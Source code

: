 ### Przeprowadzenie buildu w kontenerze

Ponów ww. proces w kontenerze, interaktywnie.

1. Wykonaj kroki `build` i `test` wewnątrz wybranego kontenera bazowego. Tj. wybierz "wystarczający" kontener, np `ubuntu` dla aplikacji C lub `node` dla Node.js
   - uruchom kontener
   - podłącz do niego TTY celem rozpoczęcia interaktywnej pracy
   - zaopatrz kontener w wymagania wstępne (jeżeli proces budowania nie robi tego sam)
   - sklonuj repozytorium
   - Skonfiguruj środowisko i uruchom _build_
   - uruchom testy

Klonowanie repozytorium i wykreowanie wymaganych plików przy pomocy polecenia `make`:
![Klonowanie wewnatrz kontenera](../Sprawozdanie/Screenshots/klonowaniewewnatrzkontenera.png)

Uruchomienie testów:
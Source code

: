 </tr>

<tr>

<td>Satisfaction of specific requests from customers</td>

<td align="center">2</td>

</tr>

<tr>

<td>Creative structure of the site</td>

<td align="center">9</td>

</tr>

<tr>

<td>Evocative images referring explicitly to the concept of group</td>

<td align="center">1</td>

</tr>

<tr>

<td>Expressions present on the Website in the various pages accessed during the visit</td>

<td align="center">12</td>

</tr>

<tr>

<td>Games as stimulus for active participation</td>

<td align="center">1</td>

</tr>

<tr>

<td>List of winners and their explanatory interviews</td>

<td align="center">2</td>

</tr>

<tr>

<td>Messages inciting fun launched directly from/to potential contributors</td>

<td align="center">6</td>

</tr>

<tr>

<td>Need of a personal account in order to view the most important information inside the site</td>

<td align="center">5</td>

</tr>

--

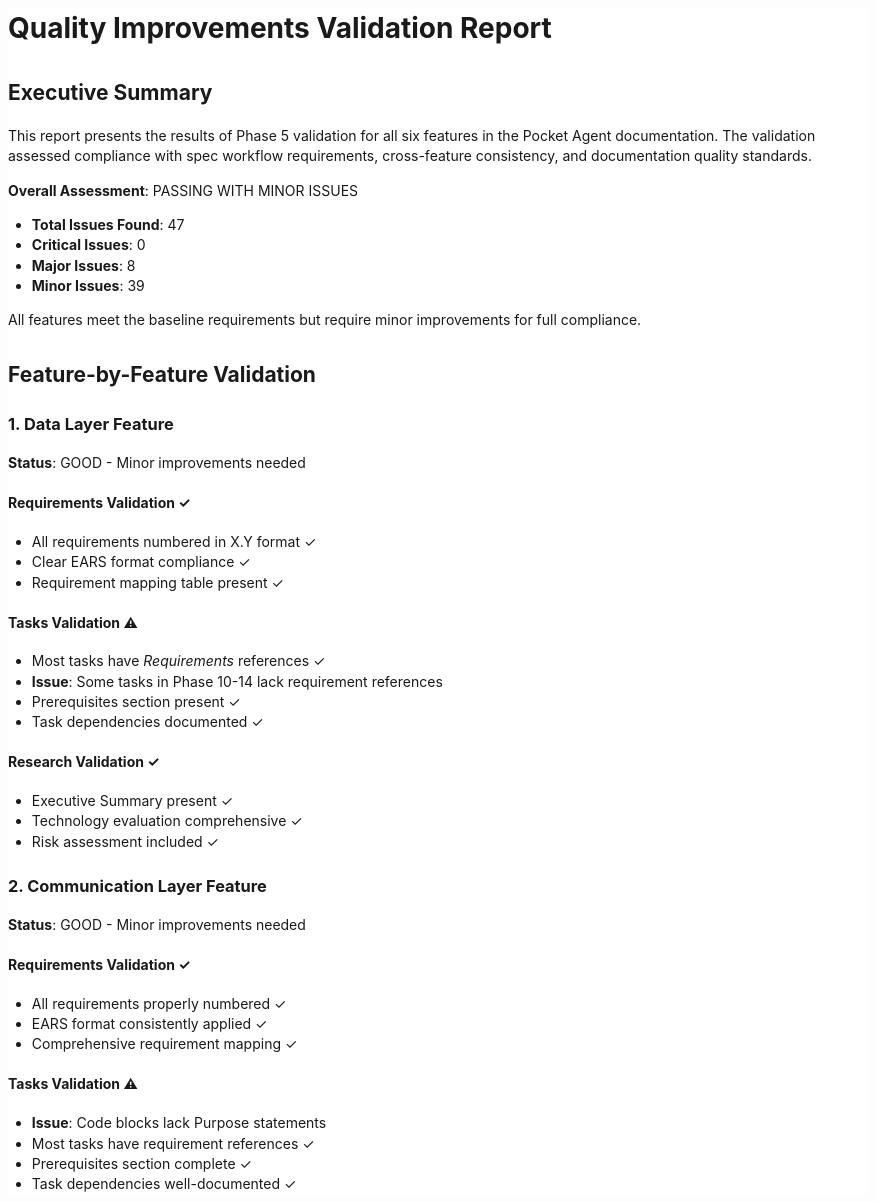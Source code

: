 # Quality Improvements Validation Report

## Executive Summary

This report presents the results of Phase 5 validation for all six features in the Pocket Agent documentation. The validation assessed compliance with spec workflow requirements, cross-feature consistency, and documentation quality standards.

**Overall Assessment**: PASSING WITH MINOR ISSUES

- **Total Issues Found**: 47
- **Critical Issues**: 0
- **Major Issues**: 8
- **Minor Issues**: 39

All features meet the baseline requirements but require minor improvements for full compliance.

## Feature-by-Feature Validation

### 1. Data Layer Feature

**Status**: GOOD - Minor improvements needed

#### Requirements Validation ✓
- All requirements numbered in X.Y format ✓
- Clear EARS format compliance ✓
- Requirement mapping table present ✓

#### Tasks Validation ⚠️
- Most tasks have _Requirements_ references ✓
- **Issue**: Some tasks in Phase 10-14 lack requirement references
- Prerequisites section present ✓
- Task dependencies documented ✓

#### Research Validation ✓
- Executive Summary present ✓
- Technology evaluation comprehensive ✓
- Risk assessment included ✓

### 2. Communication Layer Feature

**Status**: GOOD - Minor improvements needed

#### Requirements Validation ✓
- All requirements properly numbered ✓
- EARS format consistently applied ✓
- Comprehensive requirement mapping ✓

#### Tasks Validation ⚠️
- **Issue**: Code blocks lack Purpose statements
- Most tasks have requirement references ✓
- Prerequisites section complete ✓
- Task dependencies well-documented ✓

== Instructions for the task ==
Among the lines above, find those carrying the word "repozytorium" and copy them out.

== Solution ==
   - sklonuj repozytorium
Klonowanie repozytorium i wykreowanie wymaganych plików przy pomocy polecenia `make`:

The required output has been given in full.